The 2014 U.S. Food and Drug Administration (FDA) final rule, “Food Labeling: Nutrition Labeling of Standard Menu Items in Restaurants and Similar Retail Food Establishments,” requires information on the calorie content of food items to be clearly displayed on menus. This FDA menu labeling rule applies to restaurants and similar retail food establishments that are part of a chain with 20 or more locations doing business under the same name and offering for sale substantially the same menu items. Under this rule, restaurants must provide calorie and other nutrition information for standard menu items, including food on display and self-service food.

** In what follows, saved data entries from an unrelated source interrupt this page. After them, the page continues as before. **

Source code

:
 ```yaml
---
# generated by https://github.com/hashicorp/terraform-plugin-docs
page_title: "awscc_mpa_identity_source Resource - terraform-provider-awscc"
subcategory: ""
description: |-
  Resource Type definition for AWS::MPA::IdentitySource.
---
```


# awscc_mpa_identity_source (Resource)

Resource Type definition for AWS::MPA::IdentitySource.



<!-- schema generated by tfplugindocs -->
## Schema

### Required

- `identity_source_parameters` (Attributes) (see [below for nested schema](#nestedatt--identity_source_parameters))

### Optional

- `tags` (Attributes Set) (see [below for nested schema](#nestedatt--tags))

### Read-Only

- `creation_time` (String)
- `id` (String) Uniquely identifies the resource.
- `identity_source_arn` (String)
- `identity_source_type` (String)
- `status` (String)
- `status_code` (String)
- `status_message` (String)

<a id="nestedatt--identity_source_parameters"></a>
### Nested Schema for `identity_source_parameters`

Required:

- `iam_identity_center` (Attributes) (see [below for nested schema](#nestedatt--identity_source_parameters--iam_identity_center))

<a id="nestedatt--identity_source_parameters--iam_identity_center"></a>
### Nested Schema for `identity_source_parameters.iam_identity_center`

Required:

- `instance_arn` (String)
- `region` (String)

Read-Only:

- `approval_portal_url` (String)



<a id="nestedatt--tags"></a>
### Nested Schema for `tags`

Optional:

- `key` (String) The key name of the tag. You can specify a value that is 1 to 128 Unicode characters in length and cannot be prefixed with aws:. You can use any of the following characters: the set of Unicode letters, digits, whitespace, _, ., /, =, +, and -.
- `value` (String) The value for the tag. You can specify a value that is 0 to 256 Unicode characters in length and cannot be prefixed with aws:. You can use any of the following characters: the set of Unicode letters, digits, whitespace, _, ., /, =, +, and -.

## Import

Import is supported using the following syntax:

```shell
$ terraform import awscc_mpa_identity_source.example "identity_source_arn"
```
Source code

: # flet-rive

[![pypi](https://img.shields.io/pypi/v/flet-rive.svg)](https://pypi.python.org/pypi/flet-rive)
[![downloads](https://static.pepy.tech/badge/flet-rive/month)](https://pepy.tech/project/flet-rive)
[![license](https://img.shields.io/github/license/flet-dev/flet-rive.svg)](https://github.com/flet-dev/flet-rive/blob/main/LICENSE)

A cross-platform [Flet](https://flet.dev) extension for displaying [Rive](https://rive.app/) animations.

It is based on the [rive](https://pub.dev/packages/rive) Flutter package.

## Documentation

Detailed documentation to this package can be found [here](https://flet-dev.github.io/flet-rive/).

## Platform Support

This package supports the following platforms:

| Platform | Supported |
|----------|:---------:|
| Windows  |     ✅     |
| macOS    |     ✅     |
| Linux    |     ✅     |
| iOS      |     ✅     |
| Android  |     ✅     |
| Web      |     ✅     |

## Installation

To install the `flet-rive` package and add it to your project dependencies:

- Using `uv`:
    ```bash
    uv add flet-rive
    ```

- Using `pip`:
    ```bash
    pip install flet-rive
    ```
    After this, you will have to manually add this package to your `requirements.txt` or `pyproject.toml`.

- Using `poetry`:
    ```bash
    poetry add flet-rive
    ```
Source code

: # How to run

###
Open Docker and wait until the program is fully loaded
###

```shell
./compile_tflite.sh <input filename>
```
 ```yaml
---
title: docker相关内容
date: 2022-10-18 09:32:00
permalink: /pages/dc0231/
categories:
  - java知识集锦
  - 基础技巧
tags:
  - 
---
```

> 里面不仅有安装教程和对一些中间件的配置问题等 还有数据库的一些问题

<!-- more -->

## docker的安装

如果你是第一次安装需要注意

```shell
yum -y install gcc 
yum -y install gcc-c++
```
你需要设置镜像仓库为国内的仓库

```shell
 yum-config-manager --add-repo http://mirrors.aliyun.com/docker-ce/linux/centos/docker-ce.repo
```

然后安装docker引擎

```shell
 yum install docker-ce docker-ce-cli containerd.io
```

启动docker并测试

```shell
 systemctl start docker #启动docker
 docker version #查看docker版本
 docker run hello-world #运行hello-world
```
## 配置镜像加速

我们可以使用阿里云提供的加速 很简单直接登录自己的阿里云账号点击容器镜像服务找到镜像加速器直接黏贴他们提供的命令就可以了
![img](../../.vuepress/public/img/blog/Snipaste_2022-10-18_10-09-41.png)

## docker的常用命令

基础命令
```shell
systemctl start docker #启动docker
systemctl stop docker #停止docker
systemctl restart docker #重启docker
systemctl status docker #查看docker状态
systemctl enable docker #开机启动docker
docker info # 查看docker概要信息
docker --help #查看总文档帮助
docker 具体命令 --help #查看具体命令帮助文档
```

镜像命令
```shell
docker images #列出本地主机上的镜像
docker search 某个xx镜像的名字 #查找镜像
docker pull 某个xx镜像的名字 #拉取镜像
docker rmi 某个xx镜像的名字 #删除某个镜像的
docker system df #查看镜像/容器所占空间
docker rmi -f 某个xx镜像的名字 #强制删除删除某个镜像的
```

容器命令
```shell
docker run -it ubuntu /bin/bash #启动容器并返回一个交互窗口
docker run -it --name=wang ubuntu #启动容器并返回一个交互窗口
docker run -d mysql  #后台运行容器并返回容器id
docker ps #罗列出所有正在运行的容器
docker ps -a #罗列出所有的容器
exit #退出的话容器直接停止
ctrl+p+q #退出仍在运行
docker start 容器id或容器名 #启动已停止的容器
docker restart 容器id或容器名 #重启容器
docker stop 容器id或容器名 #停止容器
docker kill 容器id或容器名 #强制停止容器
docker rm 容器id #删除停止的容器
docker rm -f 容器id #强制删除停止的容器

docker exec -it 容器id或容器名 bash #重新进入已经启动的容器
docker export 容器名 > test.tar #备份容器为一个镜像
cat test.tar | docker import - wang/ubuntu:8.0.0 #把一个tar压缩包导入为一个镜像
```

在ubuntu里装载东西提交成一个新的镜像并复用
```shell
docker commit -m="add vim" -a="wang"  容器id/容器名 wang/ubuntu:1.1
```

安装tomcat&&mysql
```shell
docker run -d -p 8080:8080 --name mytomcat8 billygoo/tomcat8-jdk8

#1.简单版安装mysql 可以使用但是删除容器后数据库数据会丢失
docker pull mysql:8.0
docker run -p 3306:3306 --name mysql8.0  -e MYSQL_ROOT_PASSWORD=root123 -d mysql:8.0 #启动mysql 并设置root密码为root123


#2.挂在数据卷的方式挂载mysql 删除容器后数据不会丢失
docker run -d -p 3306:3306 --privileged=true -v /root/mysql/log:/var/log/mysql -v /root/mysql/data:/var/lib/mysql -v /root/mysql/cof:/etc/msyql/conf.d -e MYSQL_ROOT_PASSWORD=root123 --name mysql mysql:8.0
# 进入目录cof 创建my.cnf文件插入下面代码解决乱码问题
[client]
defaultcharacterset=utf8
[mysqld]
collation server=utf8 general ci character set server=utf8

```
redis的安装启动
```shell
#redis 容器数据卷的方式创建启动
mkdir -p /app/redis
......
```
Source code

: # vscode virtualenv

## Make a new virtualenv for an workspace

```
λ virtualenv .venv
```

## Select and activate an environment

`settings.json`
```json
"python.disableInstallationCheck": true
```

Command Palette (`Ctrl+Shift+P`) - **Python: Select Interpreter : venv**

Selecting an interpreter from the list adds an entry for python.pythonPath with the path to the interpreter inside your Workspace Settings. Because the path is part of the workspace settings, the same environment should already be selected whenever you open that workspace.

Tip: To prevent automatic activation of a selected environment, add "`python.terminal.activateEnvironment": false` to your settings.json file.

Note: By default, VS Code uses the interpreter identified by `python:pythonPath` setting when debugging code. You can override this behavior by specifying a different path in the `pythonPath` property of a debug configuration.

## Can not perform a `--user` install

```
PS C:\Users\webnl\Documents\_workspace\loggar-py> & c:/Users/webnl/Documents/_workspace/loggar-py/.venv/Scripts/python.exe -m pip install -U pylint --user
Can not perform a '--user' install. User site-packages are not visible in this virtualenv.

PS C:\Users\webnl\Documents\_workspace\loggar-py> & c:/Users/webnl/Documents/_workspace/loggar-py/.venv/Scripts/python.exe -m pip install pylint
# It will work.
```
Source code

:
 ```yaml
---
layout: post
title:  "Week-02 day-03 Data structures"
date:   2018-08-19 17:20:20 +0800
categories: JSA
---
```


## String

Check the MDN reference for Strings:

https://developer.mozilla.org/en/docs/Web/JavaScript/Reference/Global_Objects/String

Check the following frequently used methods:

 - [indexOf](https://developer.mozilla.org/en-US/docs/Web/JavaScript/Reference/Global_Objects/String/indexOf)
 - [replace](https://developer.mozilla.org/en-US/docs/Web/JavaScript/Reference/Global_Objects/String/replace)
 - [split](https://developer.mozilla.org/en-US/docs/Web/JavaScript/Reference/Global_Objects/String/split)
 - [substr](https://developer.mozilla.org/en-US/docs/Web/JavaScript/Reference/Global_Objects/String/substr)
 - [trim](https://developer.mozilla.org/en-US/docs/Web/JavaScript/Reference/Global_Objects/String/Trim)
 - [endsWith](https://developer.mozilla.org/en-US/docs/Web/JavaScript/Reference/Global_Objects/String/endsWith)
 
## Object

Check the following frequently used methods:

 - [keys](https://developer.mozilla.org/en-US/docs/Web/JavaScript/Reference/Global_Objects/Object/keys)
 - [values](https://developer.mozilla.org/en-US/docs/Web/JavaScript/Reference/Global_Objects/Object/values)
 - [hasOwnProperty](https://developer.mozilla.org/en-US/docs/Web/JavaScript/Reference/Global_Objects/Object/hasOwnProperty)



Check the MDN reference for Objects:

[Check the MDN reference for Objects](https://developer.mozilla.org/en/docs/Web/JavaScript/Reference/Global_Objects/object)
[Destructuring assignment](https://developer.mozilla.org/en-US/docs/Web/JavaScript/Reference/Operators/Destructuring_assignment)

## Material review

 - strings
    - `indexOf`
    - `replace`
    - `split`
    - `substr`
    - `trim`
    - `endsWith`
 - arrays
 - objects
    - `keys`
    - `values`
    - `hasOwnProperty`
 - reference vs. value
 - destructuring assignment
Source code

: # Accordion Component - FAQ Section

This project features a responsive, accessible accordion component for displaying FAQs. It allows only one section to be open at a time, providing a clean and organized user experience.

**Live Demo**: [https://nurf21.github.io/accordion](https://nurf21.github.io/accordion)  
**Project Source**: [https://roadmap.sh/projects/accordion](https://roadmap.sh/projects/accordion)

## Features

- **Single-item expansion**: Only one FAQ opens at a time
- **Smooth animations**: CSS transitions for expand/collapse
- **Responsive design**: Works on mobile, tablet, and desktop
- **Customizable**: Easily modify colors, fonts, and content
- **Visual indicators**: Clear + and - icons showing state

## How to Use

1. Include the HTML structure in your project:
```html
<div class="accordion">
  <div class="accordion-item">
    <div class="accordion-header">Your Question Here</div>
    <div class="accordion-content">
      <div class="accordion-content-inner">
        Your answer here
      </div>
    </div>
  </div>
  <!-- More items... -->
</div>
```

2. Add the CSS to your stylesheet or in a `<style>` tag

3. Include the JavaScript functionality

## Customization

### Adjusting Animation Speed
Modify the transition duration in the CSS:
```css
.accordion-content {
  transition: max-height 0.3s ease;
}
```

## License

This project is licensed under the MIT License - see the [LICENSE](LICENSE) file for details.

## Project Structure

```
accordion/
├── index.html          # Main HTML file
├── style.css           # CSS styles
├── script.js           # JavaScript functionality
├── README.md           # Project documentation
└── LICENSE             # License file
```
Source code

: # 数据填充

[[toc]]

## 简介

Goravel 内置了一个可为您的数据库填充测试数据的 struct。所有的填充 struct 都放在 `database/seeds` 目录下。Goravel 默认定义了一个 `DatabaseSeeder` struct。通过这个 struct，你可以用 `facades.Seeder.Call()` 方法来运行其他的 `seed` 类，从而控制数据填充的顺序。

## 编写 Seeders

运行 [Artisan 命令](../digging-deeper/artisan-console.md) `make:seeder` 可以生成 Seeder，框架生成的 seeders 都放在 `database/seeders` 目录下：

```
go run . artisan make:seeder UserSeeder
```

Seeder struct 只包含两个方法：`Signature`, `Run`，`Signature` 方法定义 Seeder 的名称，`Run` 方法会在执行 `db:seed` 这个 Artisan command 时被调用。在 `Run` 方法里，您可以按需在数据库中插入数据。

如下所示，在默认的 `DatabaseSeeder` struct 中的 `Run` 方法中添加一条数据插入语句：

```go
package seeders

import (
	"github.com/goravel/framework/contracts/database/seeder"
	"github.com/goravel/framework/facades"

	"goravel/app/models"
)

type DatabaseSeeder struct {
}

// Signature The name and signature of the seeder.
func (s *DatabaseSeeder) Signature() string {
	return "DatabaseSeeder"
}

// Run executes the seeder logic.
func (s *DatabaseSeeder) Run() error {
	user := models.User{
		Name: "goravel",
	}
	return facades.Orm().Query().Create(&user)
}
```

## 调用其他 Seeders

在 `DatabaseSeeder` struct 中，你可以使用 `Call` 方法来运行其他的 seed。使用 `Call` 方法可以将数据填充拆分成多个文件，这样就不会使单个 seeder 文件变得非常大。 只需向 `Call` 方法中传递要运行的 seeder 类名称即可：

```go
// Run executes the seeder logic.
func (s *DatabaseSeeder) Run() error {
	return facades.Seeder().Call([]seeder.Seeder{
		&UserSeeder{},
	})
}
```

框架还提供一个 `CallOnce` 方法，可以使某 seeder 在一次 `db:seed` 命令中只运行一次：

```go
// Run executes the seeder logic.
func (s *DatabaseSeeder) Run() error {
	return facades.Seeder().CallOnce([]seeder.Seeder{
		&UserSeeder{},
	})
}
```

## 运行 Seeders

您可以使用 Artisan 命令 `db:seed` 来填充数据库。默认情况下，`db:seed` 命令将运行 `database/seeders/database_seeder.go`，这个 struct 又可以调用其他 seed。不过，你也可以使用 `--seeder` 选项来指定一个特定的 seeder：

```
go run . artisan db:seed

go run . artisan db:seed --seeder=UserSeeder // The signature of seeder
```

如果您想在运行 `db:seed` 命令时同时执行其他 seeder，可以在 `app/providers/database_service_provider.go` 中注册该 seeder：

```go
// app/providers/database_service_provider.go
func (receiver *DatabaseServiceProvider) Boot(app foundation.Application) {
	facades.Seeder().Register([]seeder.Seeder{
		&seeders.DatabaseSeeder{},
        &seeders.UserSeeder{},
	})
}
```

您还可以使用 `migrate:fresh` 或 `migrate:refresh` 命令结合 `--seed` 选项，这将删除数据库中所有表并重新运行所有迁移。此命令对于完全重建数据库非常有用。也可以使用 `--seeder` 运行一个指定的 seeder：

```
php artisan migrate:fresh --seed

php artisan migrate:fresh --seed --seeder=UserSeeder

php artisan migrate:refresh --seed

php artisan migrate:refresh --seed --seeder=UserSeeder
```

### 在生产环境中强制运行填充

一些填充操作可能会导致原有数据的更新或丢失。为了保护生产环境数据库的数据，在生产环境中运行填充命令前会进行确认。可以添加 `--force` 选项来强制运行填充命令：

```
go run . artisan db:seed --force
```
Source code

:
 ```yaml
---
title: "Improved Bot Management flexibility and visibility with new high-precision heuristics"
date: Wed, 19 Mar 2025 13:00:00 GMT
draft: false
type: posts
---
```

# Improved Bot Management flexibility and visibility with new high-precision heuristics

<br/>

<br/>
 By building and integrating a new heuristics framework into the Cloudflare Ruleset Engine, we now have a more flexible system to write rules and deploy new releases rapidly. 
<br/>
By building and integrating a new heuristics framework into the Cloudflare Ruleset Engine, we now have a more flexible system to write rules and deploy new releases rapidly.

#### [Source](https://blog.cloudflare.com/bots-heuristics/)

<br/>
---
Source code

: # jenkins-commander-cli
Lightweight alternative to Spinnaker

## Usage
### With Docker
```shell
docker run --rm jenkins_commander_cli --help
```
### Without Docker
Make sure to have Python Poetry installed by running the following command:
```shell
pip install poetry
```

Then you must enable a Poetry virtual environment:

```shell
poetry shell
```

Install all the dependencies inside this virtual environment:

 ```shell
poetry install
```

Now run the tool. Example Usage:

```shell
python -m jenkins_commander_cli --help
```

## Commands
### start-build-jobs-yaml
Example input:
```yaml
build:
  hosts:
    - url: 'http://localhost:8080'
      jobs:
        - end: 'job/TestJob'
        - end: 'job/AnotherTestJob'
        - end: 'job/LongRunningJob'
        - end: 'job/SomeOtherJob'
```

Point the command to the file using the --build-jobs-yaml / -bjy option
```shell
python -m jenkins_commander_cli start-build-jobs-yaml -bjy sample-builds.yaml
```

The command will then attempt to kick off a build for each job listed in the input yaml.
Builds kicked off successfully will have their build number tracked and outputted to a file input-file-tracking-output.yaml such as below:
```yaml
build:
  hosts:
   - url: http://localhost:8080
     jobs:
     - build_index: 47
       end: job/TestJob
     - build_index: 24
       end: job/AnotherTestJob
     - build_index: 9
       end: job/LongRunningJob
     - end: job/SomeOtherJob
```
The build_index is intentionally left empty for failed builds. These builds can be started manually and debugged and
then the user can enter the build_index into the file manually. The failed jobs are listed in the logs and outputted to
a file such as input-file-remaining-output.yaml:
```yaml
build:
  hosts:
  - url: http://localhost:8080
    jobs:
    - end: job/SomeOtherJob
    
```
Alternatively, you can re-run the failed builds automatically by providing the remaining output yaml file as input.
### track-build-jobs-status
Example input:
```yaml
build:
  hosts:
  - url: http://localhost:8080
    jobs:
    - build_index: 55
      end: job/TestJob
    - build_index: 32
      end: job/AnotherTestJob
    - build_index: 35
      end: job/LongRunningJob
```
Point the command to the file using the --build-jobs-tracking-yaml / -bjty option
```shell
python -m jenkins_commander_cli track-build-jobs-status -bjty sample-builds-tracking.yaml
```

The new federal standard creates a uniform requirement for calorie information nationwide. This will reduce situations where establishments have to meet multiple different menu labeling requirements because of varying state and local regulations. The FDA rule may also cover some establishments that may not have been covered under some state laws.
In light of the 2014 FDA final rule, our study looked at how the provision of calorie information on restaurant menus affects consumers. To gain insight on the consumer perspective, we designed an online experiment in which participants chose items from menus of nine different restaurant settings, ranging from fast food outlets to movie theaters. The calorie labels on those menus followed the requirements described in the FDA rule, and the survey also collected data on socio-demographic characteristics, attitudes toward food, and use of nutrition and calorie labels.
In a separate analysis, we study time trends in restaurant offerings. We would have liked to link these changes with local menu labeling regulations, but data on chain restaurant menu offerings over time in relation to such regulations were not available. Therefore this part of the study was limited to identifying changes in menus from 2010 to 2015 for national chains.